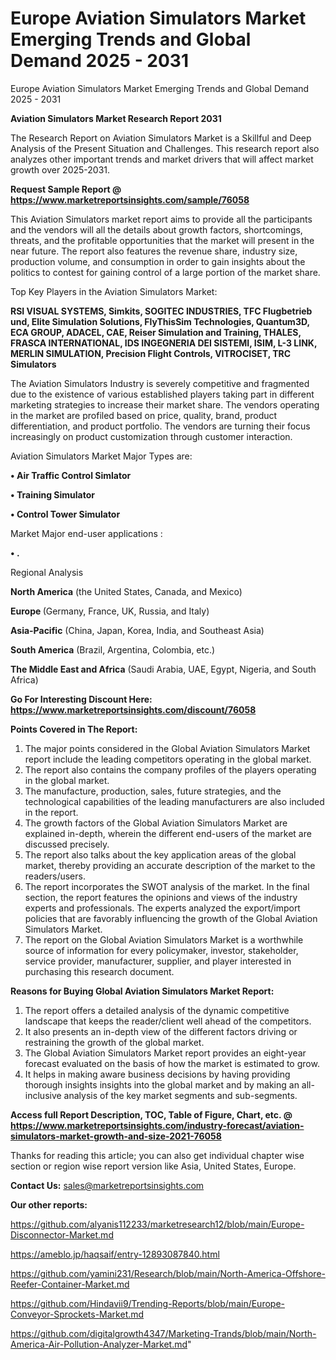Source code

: # Europe Aviation Simulators Market Emerging Trends and Global Demand 2025 - 2031
Europe Aviation Simulators Market Emerging Trends and Global Demand 2025 - 2031

<strong>Aviation Simulators Market Research Report 2031</strong>

The Research Report on Aviation Simulators Market is a Skillful and Deep Analysis of the Present Situation and Challenges. This research report also analyzes other important trends and market drivers that will affect market growth over 2025-2031.

<strong>Request Sample Report @ <a href=https://www.marketreportsinsights.com/sample/76058>https://www.marketreportsinsights.com/sample/76058</a></strong>

This Aviation Simulators market report aims to provide all the participants and the vendors will all the details about growth factors, shortcomings, threats, and the profitable opportunities that the market will present in the near future. The report also features the revenue share, industry size, production volume, and consumption in order to gain insights about the politics to contest for gaining control of a large portion of the market share.

Top Key Players in the Aviation Simulators Market:

<strong>RSI VISUAL SYSTEMS, Simkits, SOGITEC INDUSTRIES, TFC Flugbetrieb und, Elite Simulation Solutions, FlyThisSim Technologies, Quantum3D, ECA GROUP, ADACEL, CAE, Reiser Simulation and Training, THALES, FRASCA INTERNATIONAL, IDS INGEGNERIA DEI SISTEMI, ISIM, L-3 LINK, MERLIN SIMULATION, Precision Flight Controls, VITROCISET, TRC Simulators</strong>

The Aviation Simulators Industry is severely competitive and fragmented due to the existence of various established players taking part in different marketing strategies to increase their market share. The vendors operating in the market are profiled based on price, quality, brand, product differentiation, and product portfolio. The vendors are turning their focus increasingly on product customization through customer interaction.

Aviation Simulators Market Major Types are:

<strong>• Air Traffic Control Simlator

• Training Simulator

• Control Tower Simulator</strong>

Market Major end-user applications :

<strong>• .</strong>

Regional Analysis

</u><strong><b>North America</b></strong> (the United States, Canada, and Mexico)

<strong><b>Europe </b></strong>(Germany, France, UK, Russia, and Italy)

<strong><b>Asia-Pacific</b></strong> (China, Japan, Korea, India, and Southeast Asia)

<strong><b>South America</b></strong> (Brazil, Argentina, Colombia, etc.)

<strong><b>The Middle East and Africa</b></strong> (Saudi Arabia, UAE, Egypt, Nigeria, and South Africa)

<strong>Go For Interesting Discount Here: <a href=https://www.marketreportsinsights.com/discount/76058>https://www.marketreportsinsights.com/discount/76058</a></strong>

<strong>Points Covered in The Report:</strong>
<ol>
  <li>The major points considered in the Global Aviation Simulators Market report include the leading competitors operating in the global market.</li>
  <li>The report also contains the company profiles of the players operating in the global market.</li>
  <li>The manufacture, production, sales, future strategies, and the technological capabilities of the leading manufacturers are also included in the report.</li>
  <li>The growth factors of the Global Aviation Simulators Market are explained in-depth, wherein the different end-users of the market are discussed precisely.</li>
  <li>The report also talks about the key application areas of the global market, thereby providing an accurate description of the market to the readers/users.</li>
  <li>The report incorporates the SWOT analysis of the market. In the final section, the report features the opinions and views of the industry experts and professionals. The experts analyzed the export/import policies that are favorably influencing the growth of the Global Aviation Simulators Market.</li>
  <li>The report on the Global Aviation Simulators Market is a worthwhile source of information for every policymaker, investor, stakeholder, service provider, manufacturer, supplier, and player interested in purchasing this research document.</li>
</ol>
<strong>Reasons for Buying Global Aviation Simulators Market Report:</strong>

<ol>
  <li>The report offers a detailed analysis of the dynamic competitive landscape that keeps the reader/client well ahead of the competitors.</li>
  <li>It also presents an in-depth view of the different factors driving or restraining the growth of the global market.</li>
  <li>The Global Aviation Simulators Market report provides an eight-year forecast evaluated on the basis of how the market is estimated to grow.</li>
  <li>It helps in making aware business decisions by having providing thorough insights insights into the global market and by making an all-inclusive analysis of the key market segments and sub-segments.</li>
</ol>
<strong>Access full Report Description, TOC, Table of Figure, Chart, etc. @ <a href=https://www.marketreportsinsights.com/industry-forecast/aviation-simulators-market-growth-and-size-2021-76058>https://www.marketreportsinsights.com/industry-forecast/aviation-simulators-market-growth-and-size-2021-76058</a></strong>


Thanks for reading this article; you can also get individual chapter wise section or region wise report version like Asia, United States, Europe.

<strong>Contact Us:</strong>
sales@marketreportsinsights.com

<strong>Our other reports:</strong>

<a href=https://github.com/alyanis112233/marketresearch12/blob/main/Europe-Disconnector-Market.md>https://github.com/alyanis112233/marketresearch12/blob/main/Europe-Disconnector-Market.md</a>

<a href=https://ameblo.jp/haqsaif/entry-12893087840.html>https://ameblo.jp/haqsaif/entry-12893087840.html</a>

<a href=https://github.com/yamini231/Research/blob/main/North-America-Offshore-Reefer-Container-Market.md>https://github.com/yamini231/Research/blob/main/North-America-Offshore-Reefer-Container-Market.md</a>

<a href=https://github.com/Hindavii9/Trending-Reports/blob/main/Europe-Conveyor-Sprockets-Market.md>https://github.com/Hindavii9/Trending-Reports/blob/main/Europe-Conveyor-Sprockets-Market.md</a>

<a href=https://github.com/digitalgrowth4347/Marketing-Trands/blob/main/North-America-Air-Pollution-Analyzer-Market.md>https://github.com/digitalgrowth4347/Marketing-Trands/blob/main/North-America-Air-Pollution-Analyzer-Market.md</a>"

======

= BRIEF =
Every line of the records above where the string "share" is found should be copied.

= RESPONSE TO THIS EXERCISE =
This Aviation Simulators market report aims to provide all the participants and the vendors will all the details about growth factors, shortcomings, threats, and the profitable opportunities that the market will present in the near future. The report also features the revenue share, industry size, production volume, and consumption in order to gain insights about the politics to contest for gaining control of a large portion of the market share.
The Aviation Simulators Industry is severely competitive and fragmented due to the existence of various established players taking part in different marketing strategies to increase their market share. The vendors operating in the market are profiled based on price, quality, brand, product differentiation, and product portfolio. The vendors are turning their focus increasingly on product customization through customer interaction.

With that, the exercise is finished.